Make an exact copy of all the data, pictures excluded.

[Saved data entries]
++++++++++
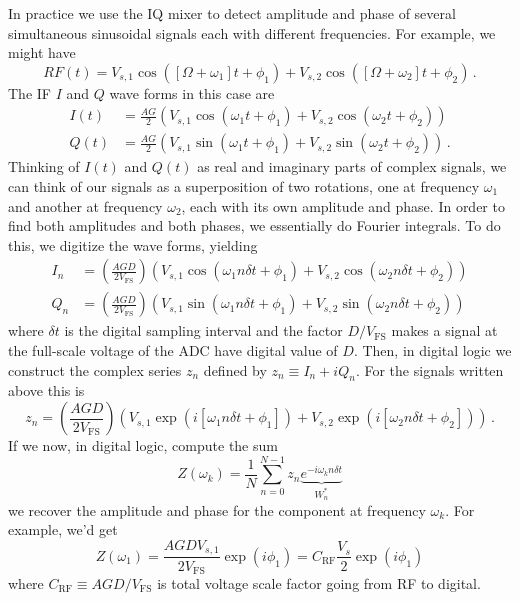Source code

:
In practice we use the IQ mixer to detect amplitude and phase of several simultaneous sinusoidal signals each with different frequencies.
For example, we might have
\begin{equation}
  RF(t) = V_{s,1} \cos([\Omega + \omega_1] t + \phi_1 ) + V_{s,2} \cos([\Omega + \omega_2] t + \phi_2) \, .
\end{equation}
The IF $I$ and $Q$ wave forms in this case are
\begin{align}
  I(t) &= \frac{A G}{2} \left( V_{s,1} \cos(\omega_1 t + \phi_1) + V_{s,2} \cos(\omega_2 t + \phi_2) \right) \\
  Q(t) &= \frac{A G}{2} \left( V_{s,1} \sin(\omega_1 t + \phi_1) + V_{s,2} \sin(\omega_2 t + \phi_2) \right) \, .
\end{align}
Thinking of $I(t)$ and $Q(t)$ as real and imaginary parts of complex signals, we can think of our signals as a superposition of two rotations, one at frequency $\omega_1$ and another at frequency $\omega_2$, each with its own amplitude and phase.
In order to find both amplitudes and both phases, we essentially do Fourier integrals.
To do this, we digitize the wave forms, yielding
\begin{align}
  I_n &= \left( \frac{A G D}{2 V_\text{FS}} \right) \left( V_{s,1} \cos(\omega_1 n \delta t + \phi_1) + V_{s,2} \cos(\omega_2 n \delta t + \phi_2) \right) \\
  Q_n &= \left( \frac{A G D}{2 V_\text{FS}} \right) \left( V_{s,1} \sin(\omega_1 n \delta t + \phi_1) + V_{s,2} \sin(\omega_2 n \delta t + \phi_2) \right)
\end{align}
where $\delta t$ is the digital sampling interval and the factor $D / V_\text{FS}$ makes a signal at the full-scale voltage of the ADC have digital value of $D$.
Then, in digital logic we construct the complex series $z_n$ defined by $z_n \equiv I_n + i Q_n$.
For the signals written above this is
\begin{equation}
z_n =
  \left( \frac{A G D}{2 V_\text{FS}} \right)
  \left(
    V_{s,1} \exp \left( i \left[ \omega_1 n \delta t + \phi_1 \right] \right)
  + V_{s,2} \exp \left( i \left[ \omega_2 n \delta t + \phi_2 \right] \right)
  \right) \, .
\end{equation}
If we now, in digital logic, compute the sum
\begin{equation}
  Z(\omega_k) = \frac{1}{N} \sum_{n=0}^{N-1} z_n \underbrace{e^{-i \omega_k n \delta t}}_{W_n^*}
\end{equation}
we recover the amplitude and phase for the component at frequency $\omega_k$.
For example, we'd get
\begin{equation*}
  Z(\omega_1)
  = \frac{A G D V_{s,1}}{2 V_\text{FS}} \exp(i \phi_1)
  = C_\text{RF} \frac{V_s}{2} \exp(i \phi_1)
\end{equation*}
where $C_\text{RF} \equiv AGD/V_\text{FS}$ is total voltage scale factor going from RF to digital.

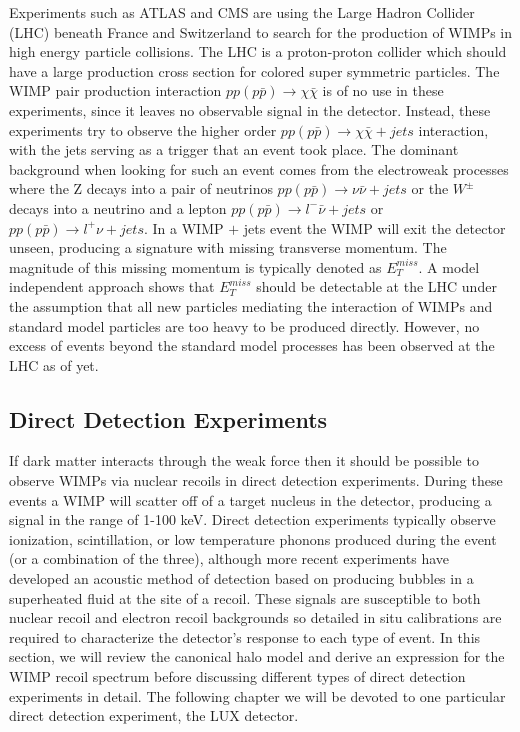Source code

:\documentclass[a4paper,12pt]{article}
\begin{document}
Experiments such as ATLAS and CMS are using the Large Hadron Collider (LHC) beneath France and Switzerland to search for the production of WIMPs in high energy particle collisions.  The LHC is a proton-proton collider which should have a large production cross section for colored super symmetric particles.  The WIMP pair production interaction $pp (p\bar{p}) \rightarrow \chi \bar{\chi}$ is of no use in these experiments, since it leaves no observable signal in the detector.  Instead, these experiments try to observe the higher order $pp (p\bar{p}) \rightarrow \chi \bar{\chi} + jets$ interaction, with the jets serving as a trigger that an event took place.  The dominant background when looking for such an event comes from the electroweak processes where the Z decays into a pair of neutrinos $pp (p\bar{p}) \rightarrow \nu \bar{\nu} + jets$ or the $W^{\pm}$ decays into a neutrino and a lepton $pp (p\bar{p}) \rightarrow l^{-}\bar{\nu} + jets$ or $pp (p\bar{p}) \rightarrow l^{+}\nu + jets$. In a WIMP $+$ jets event the WIMP will exit the detector unseen, producing a signature with missing transverse momentum.  The magnitude of this missing momentum is typically denoted as $E_T^{miss}$.  A model independent approach shows that $E_T^{miss}$ should be detectable at the LHC under the assumption that all new particles mediating the interaction of WIMPs and standard model particles are too heavy to be produced directly.  \cite{Beltran} However, no excess of events beyond the standard model processes has been observed at the LHC as of yet.  \cite{ATLAS}


\subsection{Direct Detection Experiments}
If dark matter interacts through the weak force then it should be possible to observe WIMPs via nuclear recoils in direct detection experiments. During these events a WIMP will scatter off of a target nucleus in the detector, producing a signal in the range of 1-100 keV. \cite{Lewin}   Direct detection experiments typically observe ionization, scintillation, or low temperature phonons produced during the event (or a combination of the three), although more recent experiments have developed an acoustic method of detection based on producing bubbles in a superheated fluid at the site of a recoil.  These signals are susceptible to both nuclear recoil and electron recoil backgrounds so detailed in situ calibrations are required to characterize the detector's response to each type of event.  In this section, we will review the canonical halo model and derive an expression for the WIMP recoil spectrum before discussing different types of direct detection experiments in detail.  The following chapter we will be devoted to one particular direct detection experiment, the LUX detector.
\end{document}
++++++++++
> _Exercise response_
Source code

:
In practice we use the IQ mixer to detect amplitude and phase of several simultaneous sinusoidal signals each with different frequencies.
For example, we might have
\begin{equation}
  RF(t) = V_{s,1} \cos([\Omega + \omega_1] t + \phi_1 ) + V_{s,2} \cos([\Omega + \omega_2] t + \phi_2) \, .
\end{equation}
The IF $I$ and $Q$ wave forms in this case are
\begin{align}
  I(t) &= \frac{A G}{2} \left( V_{s,1} \cos(\omega_1 t + \phi_1) + V_{s,2} \cos(\omega_2 t + \phi_2) \right) \\
  Q(t) &= \frac{A G}{2} \left( V_{s,1} \sin(\omega_1 t + \phi_1) + V_{s,2} \sin(\omega_2 t + \phi_2) \right) \, .
\end{align}
Thinking of $I(t)$ and $Q(t)$ as real and imaginary parts of complex signals, we can think of our signals as a superposition of two rotations, one at frequency $\omega_1$ and another at frequency $\omega_2$, each with its own amplitude and phase.
In order to find both amplitudes and both phases, we essentially do Fourier integrals.
To do this, we digitize the wave forms, yielding
\begin{align}
  I_n &= \left( \frac{A G D}{2 V_\text{FS}} \right) \left( V_{s,1} \cos(\omega_1 n \delta t + \phi_1) + V_{s,2} \cos(\omega_2 n \delta t + \phi_2) \right) \\
  Q_n &= \left( \frac{A G D}{2 V_\text{FS}} \right) \left( V_{s,1} \sin(\omega_1 n \delta t + \phi_1) + V_{s,2} \sin(\omega_2 n \delta t + \phi_2) \right)
\end{align}
where $\delta t$ is the digital sampling interval and the factor $D / V_\text{FS}$ makes a signal at the full-scale voltage of the ADC have digital value of $D$.
Then, in digital logic we construct the complex series $z_n$ defined by $z_n \equiv I_n + i Q_n$.
For the signals written above this is
\begin{equation}
z_n =
  \left( \frac{A G D}{2 V_\text{FS}} \right)
  \left(
    V_{s,1} \exp \left( i \left[ \omega_1 n \delta t + \phi_1 \right] \right)
  + V_{s,2} \exp \left( i \left[ \omega_2 n \delta t + \phi_2 \right] \right)
  \right) \, .
\end{equation}
If we now, in digital logic, compute the sum
\begin{equation}
  Z(\omega_k) = \frac{1}{N} \sum_{n=0}^{N-1} z_n \underbrace{e^{-i \omega_k n \delta t}}_{W_n^*}
\end{equation}
we recover the amplitude and phase for the component at frequency $\omega_k$.
For example, we'd get
\begin{equation*}
  Z(\omega_1)
  = \frac{A G D V_{s,1}}{2 V_\text{FS}} \exp(i \phi_1)
  = C_\text{RF} \frac{V_s}{2} \exp(i \phi_1)
\end{equation*}
where $C_\text{RF} \equiv AGD/V_\text{FS}$ is total voltage scale factor going from RF to digital.

Source code

:\documentclass[a4paper,12pt]{article}
\begin{document}
Experiments such as ATLAS and CMS are using the Large Hadron Collider (LHC) beneath France and Switzerland to search for the production of WIMPs in high energy particle collisions.  The LHC is a proton-proton collider which should have a large production cross section for colored super symmetric particles.  The WIMP pair production interaction $pp (p\bar{p}) \rightarrow \chi \bar{\chi}$ is of no use in these experiments, since it leaves no observable signal in the detector.  Instead, these experiments try to observe the higher order $pp (p\bar{p}) \rightarrow \chi \bar{\chi} + jets$ interaction, with the jets serving as a trigger that an event took place.  The dominant background when looking for such an event comes from the electroweak processes where the Z decays into a pair of neutrinos $pp (p\bar{p}) \rightarrow \nu \bar{\nu} + jets$ or the $W^{\pm}$ decays into a neutrino and a lepton $pp (p\bar{p}) \rightarrow l^{-}\bar{\nu} + jets$ or $pp (p\bar{p}) \rightarrow l^{+}\nu + jets$. In a WIMP $+$ jets event the WIMP will exit the detector unseen, producing a signature with missing transverse momentum.  The magnitude of this missing momentum is typically denoted as $E_T^{miss}$.  A model independent approach shows that $E_T^{miss}$ should be detectable at the LHC under the assumption that all new particles mediating the interaction of WIMPs and standard model particles are too heavy to be produced directly.  \cite{Beltran} However, no excess of events beyond the standard model processes has been observed at the LHC as of yet.  \cite{ATLAS}


\subsection{Direct Detection Experiments}
If dark matter interacts through the weak force then it should be possible to observe WIMPs via nuclear recoils in direct detection experiments. During these events a WIMP will scatter off of a target nucleus in the detector, producing a signal in the range of 1-100 keV. \cite{Lewin}   Direct detection experiments typically observe ionization, scintillation, or low temperature phonons produced during the event (or a combination of the three), although more recent experiments have developed an acoustic method of detection based on producing bubbles in a superheated fluid at the site of a recoil.  These signals are susceptible to both nuclear recoil and electron recoil backgrounds so detailed in situ calibrations are required to characterize the detector's response to each type of event.  In this section, we will review the canonical halo model and derive an expression for the WIMP recoil spectrum before discussing different types of direct detection experiments in detail.  The following chapter we will be devoted to one particular direct detection experiment, the LUX detector.
\end{document}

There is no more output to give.